● **Data**:
◇ ◇ ◇

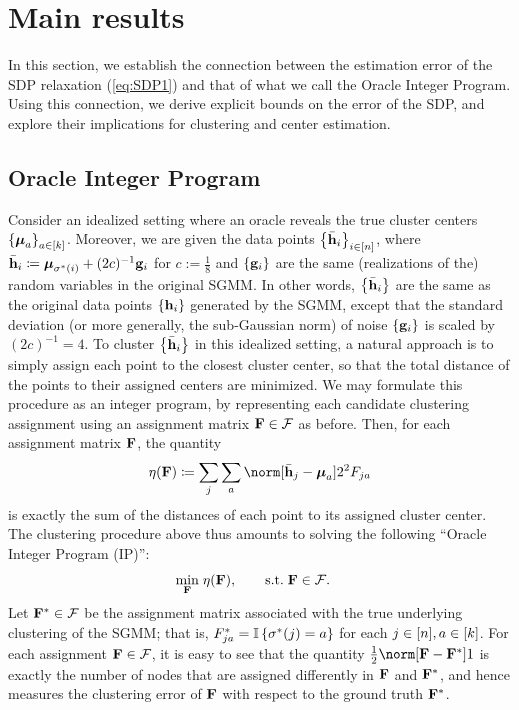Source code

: 
\section{Main results \label{sec:main}}

In this section, we establish the connection between the estimation
error of the SDP relaxation (\ref{eq:SDP1}) and that of what we call
the Oracle Integer Program. Using this connection, we derive explicit
bounds on the error of the SDP, and explore their implications for
clustering and center estimation.

\subsection{Oracle Integer Program}

Consider an idealized setting where an oracle reveals the true cluster
centers $\left\{ \boldsymbol{\mu}_{a}\right\} _{a\in\left[k\right]}$.
Moreover, we are given the data points $\left\{ \bar{\mathbf{h}}_{i}\right\} _{i\in[n]}$,
where $\bar{\mathbf{h}}_{i}\coloneqq\boldsymbol{\mu}_{\sigma^{*}(i)}+(2c)^{-1}\mathbf{g}_{i}$
for $c:=\frac{1}{8}$ and $\left\{ \mathbf{g}_{i}\right\} $ are the same
(realizations of the) random variables in the original SGMM. In other
words, $\left\{ \bar{\mathbf{h}}_{i}\right\} $ are the same as the original
data points $\left\{ \mathbf{h}_{i}\right\} $ generated by the SGMM, except
that the standard deviation (or more generally, the sub-Gaussian norm)
of noise $\left\{ \mathbf{g}_{i}\right\} $ is scaled by $(2c)^{-1}=4$. To
cluster $\left\{ \bar{\mathbf{h}}_{i}\right\} $ in this idealized setting,
a natural approach is to simply assign each point to the closest cluster
center, so that the total distance of the points to their assigned
centers are minimized. We may formulate this procedure as an integer
program, by representing each candidate clustering assignment using
an assignment matrix $\mathbf{F}\in\mathcal{F}$ as before. Then, for each
assignment matrix $\mathbf{F}$, the quantity 
\[
\eta(\F)\coloneqq\sum_{j}\sum_{a}\norm[\bar{\h}_{j}-\Mean_{a}]2^{2}F_{ja}
\]
is exactly the sum of the distances of each point to its assigned
cluster center. The clustering procedure above thus amounts to solving
the following ``Oracle Integer Program (IP)'':
\begin{equation}
\begin{aligned}\min_{\mathbf{F}}\; & \eta(\mathbf{F}),\qquad\text{s.t.}\;\mathbf{F}\in\mathcal{F}.\end{aligned}
\label{eq:oracleIP}
\end{equation}
Let $\mathbf{F}^{*}\in\mathcal{F}$ be the assignment matrix associated with
the true underlying clustering of the SGMM; that is, $F_{ja}^{*}=\operatorname*{\mathbb{I}}\left\{ \sigma^{*}(j)=a\right\} $
for each $j\in[n],a\in[k]$. For each assignment $\mathbf{F}\in\mathcal{F}$,
it is easy to see that the quantity $\frac{1}{2}\norm[\F-\F^{*}]1$
is exactly the number of nodes that are assigned differently in $\mathbf{F}$
and $\mathbf{F}^{*}$, and hence measures the clustering error of $\mathbf{F}$ with
respect to the ground truth $\mathbf{F}^{*}$.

◇ ◇ ◇

● **Assignment**: Pictures aside, repeat exactly every line from the top of the listing above through the line bearing "Consider an idealized", inclusive.

● **Answer area**:
Source code

: 
\section{Main results \label{sec:main}}

In this section, we establish the connection between the estimation
error of the SDP relaxation (\ref{eq:SDP1}) and that of what we call
the Oracle Integer Program. Using this connection, we derive explicit
bounds on the error of the SDP, and explore their implications for
clustering and center estimation.

\subsection{Oracle Integer Program}

Consider an idealized setting where an oracle reveals the true cluster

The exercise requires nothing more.